§ Stored data entries:
..............................

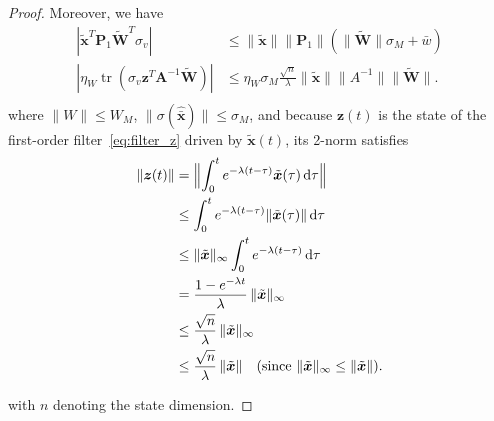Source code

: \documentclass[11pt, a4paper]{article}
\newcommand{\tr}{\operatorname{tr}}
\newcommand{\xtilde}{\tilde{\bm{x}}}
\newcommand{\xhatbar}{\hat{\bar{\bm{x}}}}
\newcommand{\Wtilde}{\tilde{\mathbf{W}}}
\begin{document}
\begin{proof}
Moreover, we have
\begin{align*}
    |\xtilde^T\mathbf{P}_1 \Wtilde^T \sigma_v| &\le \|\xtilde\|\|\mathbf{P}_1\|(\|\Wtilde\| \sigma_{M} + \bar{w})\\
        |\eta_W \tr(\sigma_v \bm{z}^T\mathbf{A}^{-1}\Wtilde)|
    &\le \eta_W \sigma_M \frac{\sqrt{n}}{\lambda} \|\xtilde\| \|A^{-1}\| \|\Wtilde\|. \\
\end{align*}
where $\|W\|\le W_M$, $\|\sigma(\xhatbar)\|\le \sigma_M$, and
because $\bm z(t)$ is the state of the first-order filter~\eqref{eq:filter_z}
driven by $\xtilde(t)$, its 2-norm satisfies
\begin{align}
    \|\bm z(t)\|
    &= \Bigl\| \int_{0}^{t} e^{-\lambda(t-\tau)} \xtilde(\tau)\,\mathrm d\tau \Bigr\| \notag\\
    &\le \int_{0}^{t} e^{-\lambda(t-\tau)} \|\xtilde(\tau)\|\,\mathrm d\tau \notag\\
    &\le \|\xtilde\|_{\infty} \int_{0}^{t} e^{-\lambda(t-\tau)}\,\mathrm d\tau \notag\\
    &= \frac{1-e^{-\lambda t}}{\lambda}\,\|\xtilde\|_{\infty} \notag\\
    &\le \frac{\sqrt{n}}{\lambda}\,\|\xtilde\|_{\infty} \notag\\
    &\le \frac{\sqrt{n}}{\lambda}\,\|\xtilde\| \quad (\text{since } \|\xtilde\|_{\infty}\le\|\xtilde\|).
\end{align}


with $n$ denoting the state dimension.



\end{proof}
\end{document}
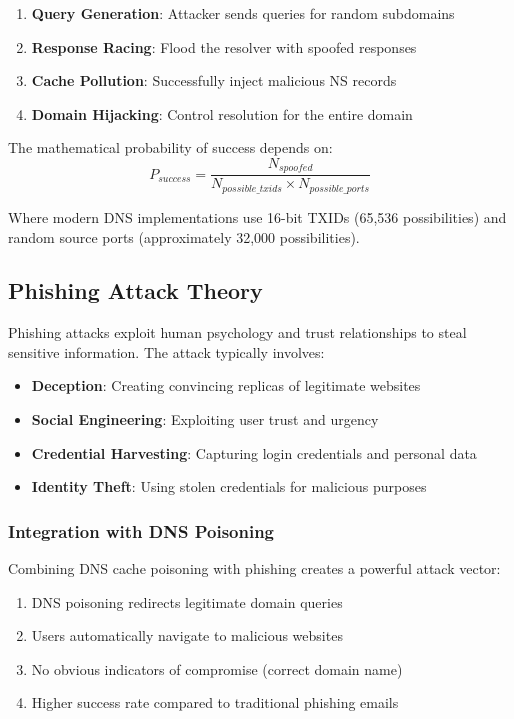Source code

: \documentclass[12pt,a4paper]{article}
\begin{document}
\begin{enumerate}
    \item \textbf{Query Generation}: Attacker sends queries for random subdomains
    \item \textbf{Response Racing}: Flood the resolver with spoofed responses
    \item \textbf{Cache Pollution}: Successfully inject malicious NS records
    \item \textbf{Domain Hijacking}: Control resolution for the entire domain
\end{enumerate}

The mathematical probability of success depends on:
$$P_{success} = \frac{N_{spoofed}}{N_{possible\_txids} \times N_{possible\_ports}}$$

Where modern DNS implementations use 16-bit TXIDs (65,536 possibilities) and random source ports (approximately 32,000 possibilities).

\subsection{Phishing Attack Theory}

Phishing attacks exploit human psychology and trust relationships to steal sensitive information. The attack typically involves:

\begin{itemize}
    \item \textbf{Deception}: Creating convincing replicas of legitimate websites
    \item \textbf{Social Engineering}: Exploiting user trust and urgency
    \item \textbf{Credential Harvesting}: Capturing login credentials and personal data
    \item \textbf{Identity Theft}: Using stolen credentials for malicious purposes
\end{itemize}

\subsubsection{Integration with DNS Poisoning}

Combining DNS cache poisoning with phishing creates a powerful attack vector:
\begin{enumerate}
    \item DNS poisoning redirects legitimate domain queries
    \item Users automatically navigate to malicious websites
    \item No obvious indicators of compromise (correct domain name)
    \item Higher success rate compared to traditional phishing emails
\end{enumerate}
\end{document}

..............................

§ Instructions to follow: Where the string "newcommand" appears in a line of the entries above, return that line.

§ Output for this exercise:
\newcommand{\tr}{\operatorname{tr}}
\newcommand{\xtilde}{\tilde{\bm{x}}}
\newcommand{\xhatbar}{\hat{\bar{\bm{x}}}}
\newcommand{\Wtilde}{\tilde{\mathbf{W}}}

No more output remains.